Exercise instructions: Give again, word for word, every line in the entries below from the line with "Chrono-Joker is a" up to and including the line with "# Example Usage", and no other line.

Records shown:
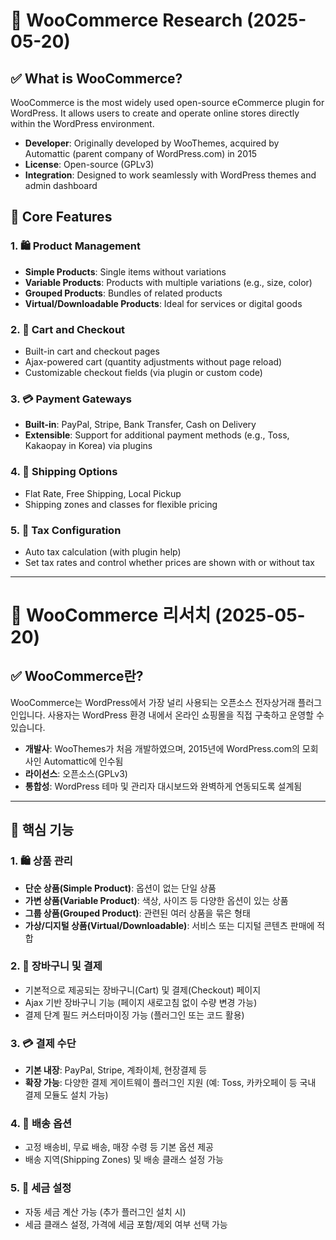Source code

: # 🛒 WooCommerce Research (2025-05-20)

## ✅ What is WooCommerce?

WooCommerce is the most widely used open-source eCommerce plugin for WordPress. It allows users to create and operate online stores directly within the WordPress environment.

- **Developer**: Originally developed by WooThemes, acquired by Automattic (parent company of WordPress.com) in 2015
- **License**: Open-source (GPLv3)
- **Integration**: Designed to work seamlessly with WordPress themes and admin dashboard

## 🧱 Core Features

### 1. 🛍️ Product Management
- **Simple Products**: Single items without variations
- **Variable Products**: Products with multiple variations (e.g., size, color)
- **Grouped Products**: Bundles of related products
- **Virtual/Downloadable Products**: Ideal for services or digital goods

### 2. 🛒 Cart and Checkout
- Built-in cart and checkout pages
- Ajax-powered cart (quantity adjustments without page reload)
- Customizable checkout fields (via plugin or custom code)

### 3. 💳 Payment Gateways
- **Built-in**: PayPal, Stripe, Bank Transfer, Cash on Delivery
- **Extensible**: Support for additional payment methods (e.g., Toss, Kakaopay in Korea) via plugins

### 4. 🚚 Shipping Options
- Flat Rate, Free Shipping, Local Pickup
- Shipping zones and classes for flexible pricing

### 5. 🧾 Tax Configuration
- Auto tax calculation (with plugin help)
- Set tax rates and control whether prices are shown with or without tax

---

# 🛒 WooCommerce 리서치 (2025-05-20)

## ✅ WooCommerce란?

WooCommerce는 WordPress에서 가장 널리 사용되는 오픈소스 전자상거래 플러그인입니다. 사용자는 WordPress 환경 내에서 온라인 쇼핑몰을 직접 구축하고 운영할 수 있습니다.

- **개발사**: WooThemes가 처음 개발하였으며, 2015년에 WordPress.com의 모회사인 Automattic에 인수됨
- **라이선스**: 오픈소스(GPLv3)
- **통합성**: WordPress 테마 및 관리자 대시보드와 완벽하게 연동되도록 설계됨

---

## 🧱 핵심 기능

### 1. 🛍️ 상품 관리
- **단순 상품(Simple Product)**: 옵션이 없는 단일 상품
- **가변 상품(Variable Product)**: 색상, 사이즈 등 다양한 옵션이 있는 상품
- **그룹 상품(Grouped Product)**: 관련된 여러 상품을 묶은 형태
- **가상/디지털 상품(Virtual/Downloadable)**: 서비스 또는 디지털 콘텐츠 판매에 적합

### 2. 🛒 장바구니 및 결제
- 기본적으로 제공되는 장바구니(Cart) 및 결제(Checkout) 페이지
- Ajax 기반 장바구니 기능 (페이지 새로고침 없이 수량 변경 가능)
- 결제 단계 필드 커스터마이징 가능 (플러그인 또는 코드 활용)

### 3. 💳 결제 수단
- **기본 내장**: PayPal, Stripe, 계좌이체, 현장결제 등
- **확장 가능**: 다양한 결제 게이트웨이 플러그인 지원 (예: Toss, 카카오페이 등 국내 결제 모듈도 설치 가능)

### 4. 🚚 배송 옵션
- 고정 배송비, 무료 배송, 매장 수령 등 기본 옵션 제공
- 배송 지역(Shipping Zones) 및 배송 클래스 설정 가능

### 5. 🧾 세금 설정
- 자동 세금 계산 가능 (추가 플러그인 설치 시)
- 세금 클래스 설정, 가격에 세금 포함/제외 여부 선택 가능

...

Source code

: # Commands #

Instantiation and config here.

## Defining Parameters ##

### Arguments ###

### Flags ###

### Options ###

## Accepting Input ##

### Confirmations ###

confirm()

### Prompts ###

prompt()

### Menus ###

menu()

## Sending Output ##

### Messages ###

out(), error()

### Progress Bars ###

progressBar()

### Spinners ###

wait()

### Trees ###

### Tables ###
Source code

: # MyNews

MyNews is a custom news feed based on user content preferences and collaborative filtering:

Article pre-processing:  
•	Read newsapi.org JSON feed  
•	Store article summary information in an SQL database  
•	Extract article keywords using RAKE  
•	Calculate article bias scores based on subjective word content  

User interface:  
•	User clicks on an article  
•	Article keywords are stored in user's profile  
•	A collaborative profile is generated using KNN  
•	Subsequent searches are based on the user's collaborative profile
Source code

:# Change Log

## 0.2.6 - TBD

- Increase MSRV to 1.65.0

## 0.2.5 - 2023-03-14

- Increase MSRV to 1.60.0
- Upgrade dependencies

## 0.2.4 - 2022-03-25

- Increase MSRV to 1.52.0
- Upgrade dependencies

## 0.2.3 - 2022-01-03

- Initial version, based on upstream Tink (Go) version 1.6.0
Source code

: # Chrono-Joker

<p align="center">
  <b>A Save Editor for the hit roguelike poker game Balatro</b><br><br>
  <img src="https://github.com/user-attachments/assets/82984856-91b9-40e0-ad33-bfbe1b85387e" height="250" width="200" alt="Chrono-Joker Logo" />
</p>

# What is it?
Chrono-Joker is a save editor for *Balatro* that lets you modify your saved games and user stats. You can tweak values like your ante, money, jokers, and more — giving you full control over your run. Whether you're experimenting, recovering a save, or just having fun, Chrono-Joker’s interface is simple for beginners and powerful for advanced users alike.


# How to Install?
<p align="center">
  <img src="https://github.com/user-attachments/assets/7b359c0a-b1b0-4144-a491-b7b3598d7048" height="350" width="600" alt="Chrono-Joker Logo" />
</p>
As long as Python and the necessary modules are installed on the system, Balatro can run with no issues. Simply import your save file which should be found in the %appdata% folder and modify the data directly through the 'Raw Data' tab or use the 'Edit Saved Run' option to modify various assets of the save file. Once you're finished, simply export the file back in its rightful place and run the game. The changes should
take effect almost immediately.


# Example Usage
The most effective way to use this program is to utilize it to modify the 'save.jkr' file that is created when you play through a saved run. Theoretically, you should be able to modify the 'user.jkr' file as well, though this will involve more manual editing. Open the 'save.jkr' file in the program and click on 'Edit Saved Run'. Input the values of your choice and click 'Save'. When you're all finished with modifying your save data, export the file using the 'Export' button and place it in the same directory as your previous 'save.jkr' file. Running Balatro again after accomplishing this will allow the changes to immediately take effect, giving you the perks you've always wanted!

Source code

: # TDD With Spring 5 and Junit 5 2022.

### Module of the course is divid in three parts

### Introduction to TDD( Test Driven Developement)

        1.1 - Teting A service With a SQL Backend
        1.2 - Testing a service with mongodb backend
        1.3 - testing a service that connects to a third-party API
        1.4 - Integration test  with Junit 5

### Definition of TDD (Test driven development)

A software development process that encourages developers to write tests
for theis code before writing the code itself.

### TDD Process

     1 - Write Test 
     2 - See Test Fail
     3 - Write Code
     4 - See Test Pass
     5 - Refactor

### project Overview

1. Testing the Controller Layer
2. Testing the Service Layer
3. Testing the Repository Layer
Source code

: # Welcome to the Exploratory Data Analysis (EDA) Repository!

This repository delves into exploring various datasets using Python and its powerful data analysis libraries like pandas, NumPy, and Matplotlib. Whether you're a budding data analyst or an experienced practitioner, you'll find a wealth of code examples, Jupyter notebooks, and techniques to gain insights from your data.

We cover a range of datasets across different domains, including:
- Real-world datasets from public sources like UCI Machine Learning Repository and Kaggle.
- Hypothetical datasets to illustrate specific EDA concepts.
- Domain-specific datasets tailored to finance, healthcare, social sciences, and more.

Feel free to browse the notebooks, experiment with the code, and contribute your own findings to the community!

--

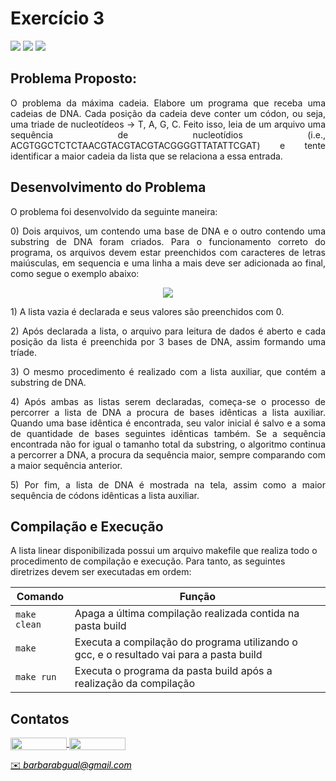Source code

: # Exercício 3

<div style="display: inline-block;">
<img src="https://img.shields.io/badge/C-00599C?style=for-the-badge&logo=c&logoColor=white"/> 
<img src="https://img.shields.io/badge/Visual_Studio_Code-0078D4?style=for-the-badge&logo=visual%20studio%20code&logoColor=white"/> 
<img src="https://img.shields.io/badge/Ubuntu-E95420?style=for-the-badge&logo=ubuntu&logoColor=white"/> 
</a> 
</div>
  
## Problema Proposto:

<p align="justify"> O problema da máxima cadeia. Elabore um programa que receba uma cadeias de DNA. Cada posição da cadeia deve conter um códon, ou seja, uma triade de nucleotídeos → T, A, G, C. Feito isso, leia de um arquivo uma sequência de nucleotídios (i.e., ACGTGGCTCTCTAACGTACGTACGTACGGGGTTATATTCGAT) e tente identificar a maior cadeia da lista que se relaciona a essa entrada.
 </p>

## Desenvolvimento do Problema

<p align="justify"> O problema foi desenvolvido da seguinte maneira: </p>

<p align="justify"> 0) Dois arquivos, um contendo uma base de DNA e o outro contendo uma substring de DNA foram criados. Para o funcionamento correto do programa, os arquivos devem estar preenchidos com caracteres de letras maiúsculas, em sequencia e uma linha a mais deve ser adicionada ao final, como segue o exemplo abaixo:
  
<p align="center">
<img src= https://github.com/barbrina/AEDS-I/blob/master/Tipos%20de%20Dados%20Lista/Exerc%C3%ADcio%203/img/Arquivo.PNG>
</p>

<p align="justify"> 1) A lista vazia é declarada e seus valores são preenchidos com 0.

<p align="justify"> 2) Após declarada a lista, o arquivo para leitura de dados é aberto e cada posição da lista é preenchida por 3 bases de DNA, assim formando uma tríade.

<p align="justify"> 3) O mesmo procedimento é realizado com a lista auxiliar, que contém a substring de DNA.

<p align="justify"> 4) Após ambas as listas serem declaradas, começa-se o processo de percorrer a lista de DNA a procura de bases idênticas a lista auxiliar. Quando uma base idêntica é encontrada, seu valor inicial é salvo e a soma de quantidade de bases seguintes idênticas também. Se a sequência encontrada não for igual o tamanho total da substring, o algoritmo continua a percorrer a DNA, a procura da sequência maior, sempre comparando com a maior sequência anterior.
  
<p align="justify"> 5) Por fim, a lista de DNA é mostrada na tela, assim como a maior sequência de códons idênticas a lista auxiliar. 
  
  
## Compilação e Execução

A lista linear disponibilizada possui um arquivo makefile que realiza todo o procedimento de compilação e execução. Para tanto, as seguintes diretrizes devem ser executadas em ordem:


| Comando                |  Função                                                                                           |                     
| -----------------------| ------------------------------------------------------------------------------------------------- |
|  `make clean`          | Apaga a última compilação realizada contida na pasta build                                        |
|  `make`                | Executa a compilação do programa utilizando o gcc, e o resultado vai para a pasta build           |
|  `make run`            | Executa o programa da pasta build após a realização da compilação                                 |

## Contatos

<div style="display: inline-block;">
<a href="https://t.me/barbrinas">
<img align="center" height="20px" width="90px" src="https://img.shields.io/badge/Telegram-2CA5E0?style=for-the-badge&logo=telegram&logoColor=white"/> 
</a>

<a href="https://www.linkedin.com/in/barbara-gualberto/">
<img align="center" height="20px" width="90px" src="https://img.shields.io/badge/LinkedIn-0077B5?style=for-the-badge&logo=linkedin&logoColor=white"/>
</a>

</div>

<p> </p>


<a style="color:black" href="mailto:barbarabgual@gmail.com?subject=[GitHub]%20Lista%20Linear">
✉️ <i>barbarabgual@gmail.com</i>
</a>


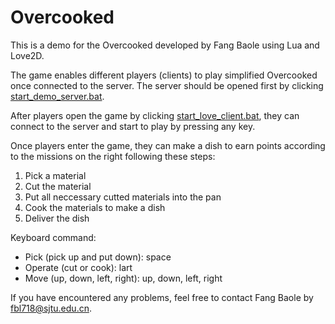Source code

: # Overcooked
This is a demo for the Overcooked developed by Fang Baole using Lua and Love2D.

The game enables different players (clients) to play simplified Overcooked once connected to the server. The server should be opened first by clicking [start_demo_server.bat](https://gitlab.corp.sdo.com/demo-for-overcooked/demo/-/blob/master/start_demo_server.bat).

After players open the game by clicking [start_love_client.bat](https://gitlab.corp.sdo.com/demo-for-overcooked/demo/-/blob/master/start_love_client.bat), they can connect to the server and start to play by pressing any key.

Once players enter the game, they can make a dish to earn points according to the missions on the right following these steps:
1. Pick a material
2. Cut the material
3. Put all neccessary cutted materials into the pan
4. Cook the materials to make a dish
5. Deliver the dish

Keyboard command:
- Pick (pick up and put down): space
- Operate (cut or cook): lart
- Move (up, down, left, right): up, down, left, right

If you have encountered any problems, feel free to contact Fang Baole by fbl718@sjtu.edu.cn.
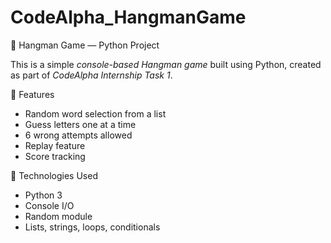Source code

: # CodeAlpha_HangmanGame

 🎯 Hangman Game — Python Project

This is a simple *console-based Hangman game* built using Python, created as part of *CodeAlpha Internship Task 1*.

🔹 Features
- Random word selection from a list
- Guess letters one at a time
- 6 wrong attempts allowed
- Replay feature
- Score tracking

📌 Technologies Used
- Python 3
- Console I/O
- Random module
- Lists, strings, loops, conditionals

Output of the exercise:
Chrono-Joker is a save editor for *Balatro* that lets you modify your saved games and user stats. You can tweak values like your ante, money, jokers, and more — giving you full control over your run. Whether you're experimenting, recovering a save, or just having fun, Chrono-Joker’s interface is simple for beginners and powerful for advanced users alike.


# How to Install?
<p align="center">
  <img src="https://github.com/user-attachments/assets/7b359c0a-b1b0-4144-a491-b7b3598d7048" height="350" width="600" alt="Chrono-Joker Logo" />
</p>
As long as Python and the necessary modules are installed on the system, Balatro can run with no issues. Simply import your save file which should be found in the %appdata% folder and modify the data directly through the 'Raw Data' tab or use the 'Edit Saved Run' option to modify various assets of the save file. Once you're finished, simply export the file back in its rightful place and run the game. The changes should
take effect almost immediately.


# Example Usage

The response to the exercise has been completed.